(Input begins)

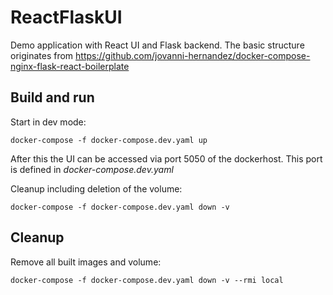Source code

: # ReactFlaskUI
Demo application with React UI and Flask backend.
The basic structure originates from https://github.com/jovanni-hernandez/docker-compose-nginx-flask-react-boilerplate

## Build and run

Start in dev mode:
```
docker-compose -f docker-compose.dev.yaml up
```

After this the UI can be accessed via port 5050 of the dockerhost.
This port is defined in *docker-compose.dev.yaml*

Cleanup including deletion of the volume:
```
docker-compose -f docker-compose.dev.yaml down -v
```

## Cleanup

Remove all built images and volume:
```
docker-compose -f docker-compose.dev.yaml down -v --rmi local
```
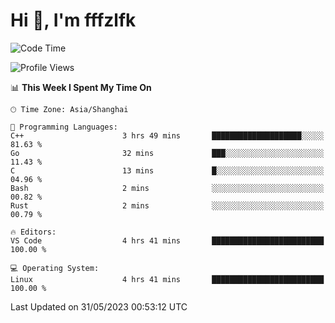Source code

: # Hi 👋, I'm fffzlfk

<!--START_SECTION:waka-->
![Code Time](http://img.shields.io/badge/Code%20Time-223%20hrs%2033%20mins-blue)

![Profile Views](http://img.shields.io/badge/Profile%20Views-0-blue)

📊 **This Week I Spent My Time On** 

```text
🕑︎ Time Zone: Asia/Shanghai

💬 Programming Languages: 
C++                      3 hrs 49 mins       ████████████████████░░░░░   81.63 % 
Go                       32 mins             ███░░░░░░░░░░░░░░░░░░░░░░   11.43 % 
C                        13 mins             █░░░░░░░░░░░░░░░░░░░░░░░░   04.96 % 
Bash                     2 mins              ░░░░░░░░░░░░░░░░░░░░░░░░░   00.82 % 
Rust                     2 mins              ░░░░░░░░░░░░░░░░░░░░░░░░░   00.79 % 

🔥 Editors: 
VS Code                  4 hrs 41 mins       █████████████████████████   100.00 % 

💻 Operating System: 
Linux                    4 hrs 41 mins       █████████████████████████   100.00 % 
```


 Last Updated on 31/05/2023 00:53:12 UTC
<!--END_SECTION:waka-->
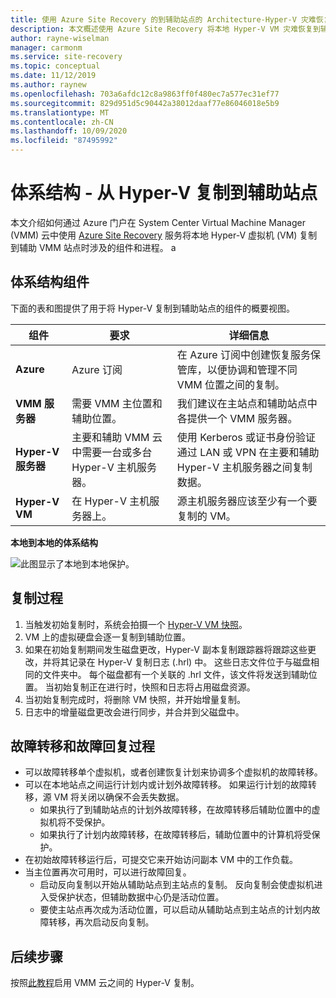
 ```yaml
---
title: 使用 Azure Site Recovery 的到辅助站点的 Architecture-Hyper-V 灾难恢复
description: 本文概述使用 Azure Site Recovery 将本地 Hyper-V VM 灾难恢复到辅助 System Center VMM 站点所用的体系结构。
author: rayne-wiselman
manager: carmonm
ms.service: site-recovery
ms.topic: conceptual
ms.date: 11/12/2019
ms.author: raynew
ms.openlocfilehash: 703a6afdc12c8a9863ff0f480ec7a577ec31ef77
ms.sourcegitcommit: 829d951d5c90442a38012daaf77e86046018e5b9
ms.translationtype: MT
ms.contentlocale: zh-CN
ms.lasthandoff: 10/09/2020
ms.locfileid: "87495992"
---
```

# <a name="architecture---hyper-v-replication-to-a-secondary-site"></a>体系结构 - 从 Hyper-V 复制到辅助站点

本文介绍如何通过 Azure 门户在 System Center Virtual Machine Manager (VMM) 云中使用 [Azure Site Recovery](site-recovery-overview.md) 服务将本地 Hyper-V 虚拟机 (VM) 复制到辅助 VMM 站点时涉及的组件和进程。
a

## <a name="architectural-components"></a>体系结构组件

下面的表和图提供了用于将 Hyper-V 复制到辅助站点的组件的概要视图。

组件  | **要求** | **详细信息**
--- | --- | ---
**Azure** | Azure 订阅 | 在 Azure 订阅中创建恢复服务保管库，以便协调和管理不同 VMM 位置之间的复制。
**VMM 服务器** | 需要 VMM 主位置和辅助位置。 | 我们建议在主站点和辅助站点中各提供一个 VMM 服务器。
**Hyper-V 服务器** |  主要和辅助 VMM 云中需要一台或多台 Hyper-V 主机服务器。 | 使用 Kerberos 或证书身份验证通过 LAN 或 VPN 在主要和辅助 Hyper-V 主机服务器之间复制数据。  
**Hyper-V VM** | 在 Hyper-V 主机服务器上。 | 源主机服务器应该至少有一个要复制的 VM。

**本地到本地的体系结构**

![此图显示了本地到本地保护。](./media/hyper-v-vmm-architecture/arch-onprem-onprem.png)

## <a name="replication-process"></a>复制过程

1. 当触发初始复制时，系统会拍摄一个 [Hyper-V VM 快照](/previous-versions/windows/it-pro/windows-server-2008-R2-and-2008/dd560637(v=ws.10))。
2. VM 上的虚拟硬盘会逐一复制到辅助位置。
3. 如果在初始复制期间发生磁盘更改，Hyper-V 副本复制跟踪器将跟踪这些更改，并将其记录在 Hyper-V 复制日志 (.hrl) 中。 这些日志文件位于与磁盘相同的文件夹中。 每个磁盘都有一个关联的 .hrl 文件，该文件将发送到辅助位置。 当初始复制正在进行时，快照和日志将占用磁盘资源。
4. 当初始复制完成时，将删除 VM 快照，并开始增量复制。
5. 日志中的增量磁盘更改会进行同步，并合并到父磁盘中。


## <a name="failover-and-failback-process"></a>故障转移和故障回复过程

- 可以故障转移单个虚拟机，或者创建恢复计划来协调多个虚拟机的故障转移。
- 可以在本地站点之间运行计划内或计划外故障转移。 如果运行计划的故障转移，源 VM 将关闭以确保不会丢失数据。
    - 如果执行了到辅助站点的计划外故障转移，在故障转移后辅助位置中的虚拟机将不受保护。
    - 如果执行了计划内故障转移，在故障转移后，辅助位置中的计算机将受保护。
- 在初始故障转移运行后，可提交它来开始访问副本 VM 中的工作负载。
- 当主位置再次可用时，可以进行故障回复。
    - 启动反向复制以开始从辅助站点到主站点的复制。 反向复制会使虚拟机进入受保护状态，但辅助数据中心仍是活动位置。
    - 要使主站点再次成为活动位置，可以启动从辅助站点到主站点的计划内故障转移，再次启动反向复制。



## <a name="next-steps"></a>后续步骤


按照[此教程](hyper-v-vmm-disaster-recovery.md)启用 VMM 云之间的 Hyper-V 复制。
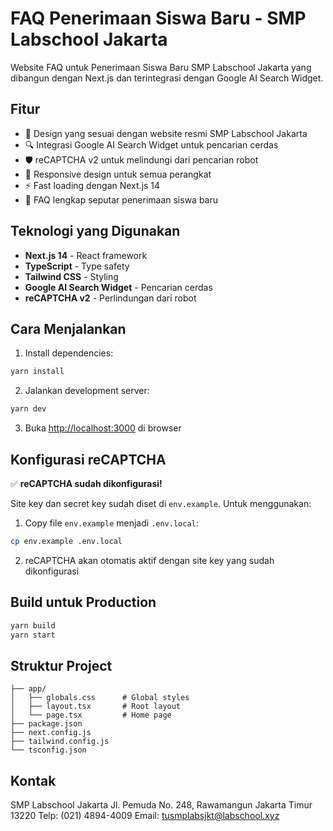 # FAQ Penerimaan Siswa Baru - SMP Labschool Jakarta

Website FAQ untuk Penerimaan Siswa Baru SMP Labschool Jakarta yang dibangun dengan Next.js dan terintegrasi dengan Google AI Search Widget.

## Fitur

- 🎨 Design yang sesuai dengan website resmi SMP Labschool Jakarta
- 🔍 Integrasi Google AI Search Widget untuk pencarian cerdas
- 🛡️ reCAPTCHA v2 untuk melindungi dari pencarian robot
- 📱 Responsive design untuk semua perangkat
- ⚡ Fast loading dengan Next.js 14
- 🎯 FAQ lengkap seputar penerimaan siswa baru

## Teknologi yang Digunakan

- **Next.js 14** - React framework
- **TypeScript** - Type safety
- **Tailwind CSS** - Styling
- **Google AI Search Widget** - Pencarian cerdas
- **reCAPTCHA v2** - Perlindungan dari robot

## Cara Menjalankan

1. Install dependencies:
```bash
yarn install
```

2. Jalankan development server:
```bash
yarn dev
```

3. Buka [http://localhost:3000](http://localhost:3000) di browser

## Konfigurasi reCAPTCHA

✅ **reCAPTCHA sudah dikonfigurasi!**

Site key dan secret key sudah diset di `env.example`. Untuk menggunakan:

1. Copy file `env.example` menjadi `.env.local`:
```bash
cp env.example .env.local
```

2. reCAPTCHA akan otomatis aktif dengan site key yang sudah dikonfigurasi

## Build untuk Production

```bash
yarn build
yarn start
```

## Struktur Project

```
├── app/
│   ├── globals.css      # Global styles
│   ├── layout.tsx       # Root layout
│   └── page.tsx         # Home page
├── package.json
├── next.config.js
├── tailwind.config.js
└── tsconfig.json
```

## Kontak

SMP Labschool Jakarta
Jl. Pemuda No. 248, Rawamangun
Jakarta Timur 13220
Telp: (021) 4894-4009
Email: tusmplabsjkt@labschool.xyz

(Input ends)

What the task requires> Exactly how many lines of the data include the word "waka"? Reply with that number only.

The answer> 2